Les premiers à s'engager
dans les manufactures se sont installés le long de la
rue Saint-Joseph et à l'extrémité
est de la rue Saint-Jacques, au coeur d'un vaste secteur
inoccupé qui allait devenir le quartier ouvrier de Granby.
Entre 1893 et 1930, la demande
en logement est suffisamment forte pour que l'on y ouvre huit
nouvelles rues dont Johnson et St-George, tracées
en même temps que la division de la propriété
anglicane en 1893, suivie de la rue Empire quelques années
plus tard.

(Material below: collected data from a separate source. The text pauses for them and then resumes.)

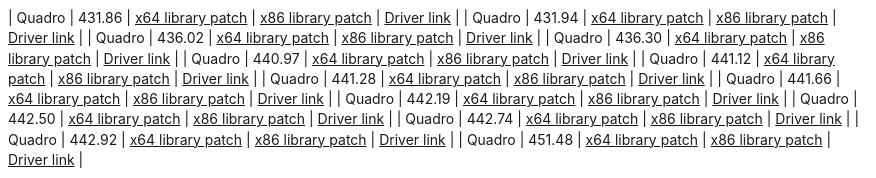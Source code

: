 | Quadro | 431.86 | [x64 library patch](https://raw.githubusercontent.com/keylase/nvidia-patch/master/win/win10_x64/quadro_431.86/nvencodeapi64.1337) | [x86 library patch](https://raw.githubusercontent.com/keylase/nvidia-patch/master/win/win10_x64/quadro_431.86/nvencodeapi.1337) | [Driver link](https://international.download.nvidia.com/Windows/Quadro_Certified/431.86/431.86-quadro-desktop-notebook-win10-64bit-international-whql.exe) |
| Quadro | 431.94 | [x64 library patch](https://raw.githubusercontent.com/keylase/nvidia-patch/master/win/win10_x64/quadro_431.94/nvencodeapi64.1337) | [x86 library patch](https://raw.githubusercontent.com/keylase/nvidia-patch/master/win/win10_x64/quadro_431.94/nvencodeapi.1337) | [Driver link](https://international.download.nvidia.com/Windows/Quadro_Certified/431.94/431.94-quadro-desktop-notebook-win10-64bit-international-whql.exe) |
| Quadro | 436.02 | [x64 library patch](https://raw.githubusercontent.com/keylase/nvidia-patch/master/win/win10_x64/quadro_436.02/nvencodeapi64.1337) | [x86 library patch](https://raw.githubusercontent.com/keylase/nvidia-patch/master/win/win10_x64/quadro_436.02/nvencodeapi.1337) | [Driver link](https://international.download.nvidia.com/Windows/Quadro_Certified/436.02/436.02-quadro-desktop-notebook-win10-64bit-international-whql.exe) |
| Quadro | 436.30 | [x64 library patch](https://raw.githubusercontent.com/keylase/nvidia-patch/master/win/win10_x64/quadro_436.30/nvencodeapi64.1337) | [x86 library patch](https://raw.githubusercontent.com/keylase/nvidia-patch/master/win/win10_x64/quadro_436.30/nvencodeapi.1337) | [Driver link](https://international.download.nvidia.com/Windows/Quadro_Certified/436.30/436.30-quadro-desktop-notebook-win10-64bit-international-whql.exe) |
| Quadro | 440.97 | [x64 library patch](https://raw.githubusercontent.com/keylase/nvidia-patch/master/win/win10_x64/quadro_440.97/nvencodeapi64.1337) | [x86 library patch](https://raw.githubusercontent.com/keylase/nvidia-patch/master/win/win10_x64/quadro_440.97/nvencodeapi.1337) | [Driver link](https://international.download.nvidia.com/Windows/Quadro_Certified/440.97/440.97-quadro-desktop-notebook-win10-64bit-international-whql.exe) |
| Quadro | 441.12 | [x64 library patch](https://raw.githubusercontent.com/keylase/nvidia-patch/master/win/win10_x64/quadro_441.12/nvencodeapi64.1337) | [x86 library patch](https://raw.githubusercontent.com/keylase/nvidia-patch/master/win/win10_x64/quadro_441.12/nvencodeapi.1337) | [Driver link](https://international.download.nvidia.com/Windows/Quadro_Certified/441.12/441.12-quadro-desktop-notebook-win10-64bit-international-whql.exe) |
| Quadro | 441.28 | [x64 library patch](https://raw.githubusercontent.com/keylase/nvidia-patch/master/win/win10_x64/quadro_441.28/nvencodeapi64.1337) | [x86 library patch](https://raw.githubusercontent.com/keylase/nvidia-patch/master/win/win10_x64/quadro_441.28/nvencodeapi.1337) | [Driver link](https://international.download.nvidia.com/Windows/Quadro_Certified/441.28/441.28-quadro-desktop-notebook-win10-64bit-international-whql.exe) |
| Quadro | 441.66 | [x64 library patch](https://raw.githubusercontent.com/keylase/nvidia-patch/master/win/win10_x64/quadro_441.66/nvencodeapi64.1337) | [x86 library patch](https://raw.githubusercontent.com/keylase/nvidia-patch/master/win/win10_x64/quadro_441.66/nvencodeapi.1337) | [Driver link](https://international.download.nvidia.com/Windows/Quadro_Certified/441.66/441.66-quadro-desktop-notebook-win10-64bit-international-whql.exe) |
| Quadro | 442.19 | [x64 library patch](https://raw.githubusercontent.com/keylase/nvidia-patch/master/win/win10_x64/quadro_442.19/nvencodeapi64.1337) | [x86 library patch](https://raw.githubusercontent.com/keylase/nvidia-patch/master/win/win10_x64/quadro_442.19/nvencodeapi.1337) | [Driver link](https://international.download.nvidia.com/Windows/Quadro_Certified/442.19/442.19-quadro-desktop-notebook-win10-64bit-international-whql.exe) |
| Quadro | 442.50 | [x64 library patch](https://raw.githubusercontent.com/keylase/nvidia-patch/master/win/win10_x64/quadro_442.50/nvencodeapi64.1337) | [x86 library patch](https://raw.githubusercontent.com/keylase/nvidia-patch/master/win/win10_x64/quadro_442.50/nvencodeapi.1337) | [Driver link](https://international.download.nvidia.com/Windows/Quadro_Certified/442.50/442.50-quadro-desktop-notebook-win10-64bit-international-whql.exe) |
| Quadro | 442.74 | [x64 library patch](https://raw.githubusercontent.com/keylase/nvidia-patch/master/win/win10_x64/quadro_442.74/nvencodeapi64.1337) | [x86 library patch](https://raw.githubusercontent.com/keylase/nvidia-patch/master/win/win10_x64/quadro_442.74/nvencodeapi.1337) | [Driver link](https://international.download.nvidia.com/Windows/Quadro_Certified/442.74/442.74-quadro-desktop-notebook-win10-64bit-international-whql.exe) |
| Quadro | 442.92 | [x64 library patch](https://raw.githubusercontent.com/keylase/nvidia-patch/master/win/win10_x64/quadro_442.92/nvencodeapi64.1337) | [x86 library patch](https://raw.githubusercontent.com/keylase/nvidia-patch/master/win/win10_x64/quadro_442.92/nvencodeapi.1337) | [Driver link](https://international.download.nvidia.com/Windows/Quadro_Certified/442.92/442.92-quadro-desktop-notebook-win10-64bit-international-whql.exe) |
| Quadro | 451.48 | [x64 library patch](https://raw.githubusercontent.com/keylase/nvidia-patch/master/win/win10_x64/quadro_451.48/nvencodeapi64.1337) | [x86 library patch](https://raw.githubusercontent.com/keylase/nvidia-patch/master/win/win10_x64/quadro_451.48/nvencodeapi.1337) | [Driver link](https://international.download.nvidia.com/Windows/Quadro_Certified/451.48/451.48-quadro-desktop-notebook-win10-64bit-international-whql.exe) |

De son côté, la fabrique Notre-Dame obtient
l'autorisation d'ouvrir le tronçon Saint-Antoine Sud
un peu avant que James Horner fasse de même pour les
rues Huntingdon (1897) et Clarence (1899).
Aussi, c'est à la suite
de Paré, Monty et autres, que l'on retrouve les premiers
leaders de cette communauté. Pierre-Ernest Boivin
fait ses premières armes dans le commerce de la chaussure
vers 1898, J.-H. Leclerc fonde la Granby Dairy en 1914
et J.-A. Bédard, W.P. Gingras et les frères
Mercure occuperont une place importante dans le secteur
de l'épicerie à partir de 1920. Pour supporter
cet essor économique la banque Hochelaga, qui se spécialise
dans le prêt aux petits commerçants, ouvre une succursale
en plein coeur du "village français",
au coin des rues Centre et Principale.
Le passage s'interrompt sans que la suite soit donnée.